Copy each line of the entries below that contains the string "yacc".

Plain-text document sources
--*--

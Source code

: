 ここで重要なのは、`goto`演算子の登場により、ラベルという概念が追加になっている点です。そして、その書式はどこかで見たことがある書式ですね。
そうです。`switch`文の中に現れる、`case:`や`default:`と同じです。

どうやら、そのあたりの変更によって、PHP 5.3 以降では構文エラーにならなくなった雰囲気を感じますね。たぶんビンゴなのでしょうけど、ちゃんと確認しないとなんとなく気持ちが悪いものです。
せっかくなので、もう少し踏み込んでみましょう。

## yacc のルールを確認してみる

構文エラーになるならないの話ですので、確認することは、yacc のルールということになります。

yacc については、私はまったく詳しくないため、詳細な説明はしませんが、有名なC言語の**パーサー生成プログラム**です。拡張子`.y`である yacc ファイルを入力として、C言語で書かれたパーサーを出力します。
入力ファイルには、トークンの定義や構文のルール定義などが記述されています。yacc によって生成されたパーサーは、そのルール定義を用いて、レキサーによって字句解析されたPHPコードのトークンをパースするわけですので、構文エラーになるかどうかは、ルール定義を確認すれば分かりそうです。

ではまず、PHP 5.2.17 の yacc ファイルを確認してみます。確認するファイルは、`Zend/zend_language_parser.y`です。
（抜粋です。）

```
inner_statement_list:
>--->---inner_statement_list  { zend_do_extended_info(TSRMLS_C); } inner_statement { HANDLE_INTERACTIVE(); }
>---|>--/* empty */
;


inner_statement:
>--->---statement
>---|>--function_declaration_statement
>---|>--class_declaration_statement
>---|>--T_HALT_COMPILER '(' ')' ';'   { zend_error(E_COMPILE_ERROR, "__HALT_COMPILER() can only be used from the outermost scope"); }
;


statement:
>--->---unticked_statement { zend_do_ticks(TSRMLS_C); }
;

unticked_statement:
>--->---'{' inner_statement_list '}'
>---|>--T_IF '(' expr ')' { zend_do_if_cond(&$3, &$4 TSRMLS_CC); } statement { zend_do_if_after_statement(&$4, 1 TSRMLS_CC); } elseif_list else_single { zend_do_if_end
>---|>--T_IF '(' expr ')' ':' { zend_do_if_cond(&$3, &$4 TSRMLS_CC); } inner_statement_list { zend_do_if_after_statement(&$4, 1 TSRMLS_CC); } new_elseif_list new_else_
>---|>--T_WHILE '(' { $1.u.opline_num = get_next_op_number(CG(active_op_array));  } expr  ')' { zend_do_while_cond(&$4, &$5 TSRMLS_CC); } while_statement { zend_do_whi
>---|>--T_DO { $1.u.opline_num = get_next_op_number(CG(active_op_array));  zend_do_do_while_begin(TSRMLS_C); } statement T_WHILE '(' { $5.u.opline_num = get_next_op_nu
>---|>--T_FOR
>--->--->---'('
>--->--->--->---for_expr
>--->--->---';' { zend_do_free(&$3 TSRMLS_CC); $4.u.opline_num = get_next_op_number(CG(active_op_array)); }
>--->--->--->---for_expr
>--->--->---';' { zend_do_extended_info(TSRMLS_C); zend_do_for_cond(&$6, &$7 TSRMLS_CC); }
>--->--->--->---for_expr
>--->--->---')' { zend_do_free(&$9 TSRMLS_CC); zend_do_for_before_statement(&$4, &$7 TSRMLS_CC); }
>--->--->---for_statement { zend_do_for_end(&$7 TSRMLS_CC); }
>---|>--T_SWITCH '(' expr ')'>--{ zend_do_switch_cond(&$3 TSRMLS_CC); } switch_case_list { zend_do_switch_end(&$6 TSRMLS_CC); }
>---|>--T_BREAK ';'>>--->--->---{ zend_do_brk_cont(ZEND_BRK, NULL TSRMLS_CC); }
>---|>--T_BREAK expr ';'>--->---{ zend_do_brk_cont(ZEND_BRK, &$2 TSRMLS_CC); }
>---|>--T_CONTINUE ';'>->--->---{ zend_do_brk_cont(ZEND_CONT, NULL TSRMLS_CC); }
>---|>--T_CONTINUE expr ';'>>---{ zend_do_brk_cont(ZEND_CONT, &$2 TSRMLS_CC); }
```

--*--

▸ OUTPUT:
## yacc のルールを確認してみる
構文エラーになるならないの話ですので、確認することは、yacc のルールということになります。
yacc については、私はまったく詳しくないため、詳細な説明はしませんが、有名なC言語の**パーサー生成プログラム**です。拡張子`.y`である yacc ファイルを入力として、C言語で書かれたパーサーを出力します。
入力ファイルには、トークンの定義や構文のルール定義などが記述されています。yacc によって生成されたパーサーは、そのルール定義を用いて、レキサーによって字句解析されたPHPコードのトークンをパースするわけですので、構文エラーになるかどうかは、ルール定義を確認すれば分かりそうです。
ではまず、PHP 5.2.17 の yacc ファイルを確認してみます。確認するファイルは、`Zend/zend_language_parser.y`です。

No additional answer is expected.